I guess I did something wrong because it's supposed to stay fluffy...can anyone help me?
This is what I did:
3.9 oz Shea Butter
1.3 oz Cocoa Butter
1 oz Fractionated Coconut Oil
1 oz Apricot Kernel Oil
0.9 oz Sweet Almond Oil
1/4 TSP Vitamin E
Melted the butters then added the oils stirred to incorporate. Placed in the freezer for 4 minutes and then on a ice bed; whipped for 15 minutes.

Since being on this site I have discovered cocoa butter is much harder but, I do need help with this recipe....any suggestions? 

Thanks!!!


----------



## carebear (Mar 27, 2009)

it's the cocoa butter hardening, as you suspect.  I'd drop it down a bit and add in some mango butter and try again.  or skip it altogether.

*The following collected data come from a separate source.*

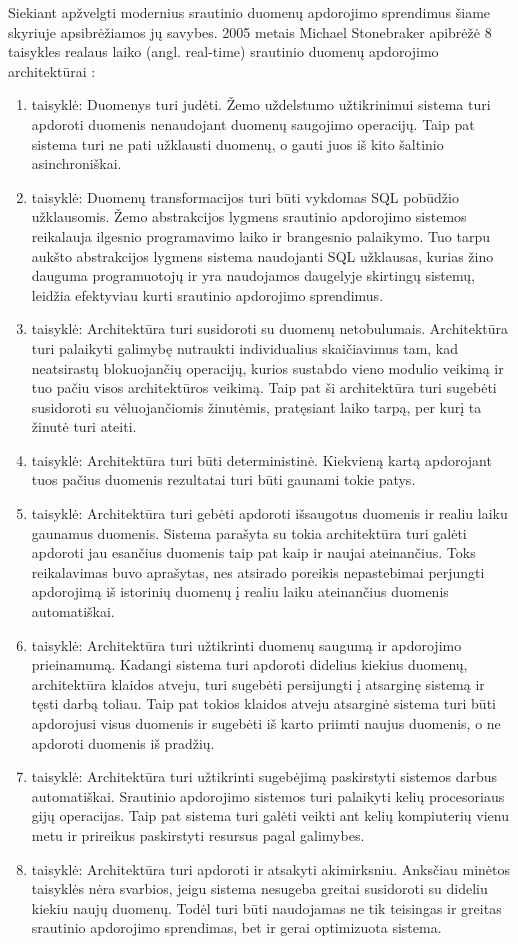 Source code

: \documentclass{VUMIFPSbakalaurinis}
\begin{document}
Siekiant apžvelgti modernius srautinio duomenų apdorojimo sprendimus šiame skyriuje apsibrėžiamos jų savybes.
2005 metais Michael Stonebraker apibrėžė 8 taisykles realaus laiko (angl. real-time) srautinio duomenų apdorojimo architektūrai \cite{stonebraker20058}:
\begin{enumerate}[label=\arabic*]
    \item taisyklė: Duomenys turi judėti. Žemo uždelstumo užtikrinimui sistema turi apdoroti duomenis nenaudojant duomenų saugojimo operacijų. 
    Taip pat sistema turi ne pati užklausti duomenų, o gauti juos iš kito šaltinio asinchroniškai. 
    \item taisyklė: Duomenų transformacijos turi būti vykdomas SQL pobūdžio užklausomis. Žemo abstrakcijos lygmens srautinio apdorojimo sistemos reikalauja ilgesnio programavimo laiko ir brangesnio palaikymo. Tuo tarpu aukšto abstrakcijos lygmens sistema naudojanti SQL užklausas, kurias žino dauguma programuotojų ir yra naudojamos daugelyje skirtingų sistemų, leidžia efektyviau kurti srautinio apdorojimo sprendimus.
    \item taisyklė: Architektūra turi susidoroti su duomenų netobulumais. Architektūra turi palaikyti galimybę nutraukti individualius skaičiavimus tam, kad neatsirastų blokuojančių operacijų, kurios sustabdo vieno modulio veikimą ir tuo pačiu visos architektūros veikimą. Taip pat ši architektūra turi sugebėti susidoroti su vėluojančiomis žinutėmis, pratęsiant laiko tarpą, per kurį ta žinutė turi ateiti.
    \item taisyklė: Architektūra turi būti deterministinė. Kiekvieną kartą apdorojant tuos pačius duomenis rezultatai turi būti gaunami tokie patys.
    \item taisyklė: Architektūra turi gebėti apdoroti išsaugotus duomenis ir realiu laiku gaunamus duomenis. Sistema parašyta su tokia architektūra turi galėti apdoroti jau esančius duomenis taip pat kaip ir naujai ateinančius. Toks reikalavimas buvo aprašytas, nes atsirado poreikis nepastebimai perjungti apdorojimą iš istorinių duomenų į realiu laiku ateinančius duomenis automatiškai.
    \item taisyklė: Architektūra turi užtikrinti duomenų saugumą ir apdorojimo prieinamumą. Kadangi sistema turi apdoroti didelius kiekius duomenų, architektūra klaidos atveju, turi sugebėti persijungti į atsarginę sistemą ir tęsti darbą toliau. Taip pat tokios klaidos atveju atsarginė sistema turi būti apdorojusi visus duomenis ir sugebėti iš karto priimti naujus duomenis, o ne apdoroti duomenis iš pradžių.
    \item taisyklė: Architektūra turi užtikrinti sugebėjimą paskirstyti sistemos darbus automatiškai. Srautinio apdorojimo sistemos turi palaikyti kelių procesoriaus gijų operacijas. Taip pat sistema turi galėti veikti ant kelių kompiuterių vienu metu ir prireikus paskirstyti resursus pagal galimybes.
    \item taisyklė: Architektūra turi apdoroti ir atsakyti akimirksniu. Anksčiau minėtos taisyklės nėra svarbios, jeigu sistema nesugeba greitai susidoroti su dideliu kiekiu naujų duomenų. Todėl turi būti naudojamas ne tik teisingas ir greitas srautinio apdorojimo sprendimas, bet ir gerai optimizuota sistema.
\end{enumerate}\par 
\end{document}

I make mine more dense than fluffy - saves a tremendous amount of aggravation.


----------



## apl (Mar 27, 2009)

Thanks carebear! 

Another question though, when dropping the cocoa butter do I up the amount of the shea or leave it as is???


----------



## Tabitha (Mar 27, 2009)

Dropping the cocoa, you end up w/ 3.9oz shea & 2.9oz oils. That's approx 57% shea & 43% oil. You can do it at any ratio you prefer. I like a high % of butter, 66-75%.  The higher the butter content, the thicker the whip. Some people prefer more oil, some more shea, some equal parts. It's all about you!


----------



## apl (Mar 28, 2009)

Oh okay cool that makes sense...duh!...thanks again.


----------



## carolynp (Mar 29, 2009)

Do you use a preservative in your whipped shea? I use 1% liquipar optima in mine ,but  I also cut the shea with aloe vera gel and a little calendula flower extract so it is not all oils and butters.


----------



## apl (Mar 30, 2009)

I just use Vitamin E because my mixture is only oils. Since, I do want to make lotions where do you purchase the preservative...liquipar optima? and how do you like it Carol?


----------



## carolynp (Apr 1, 2009)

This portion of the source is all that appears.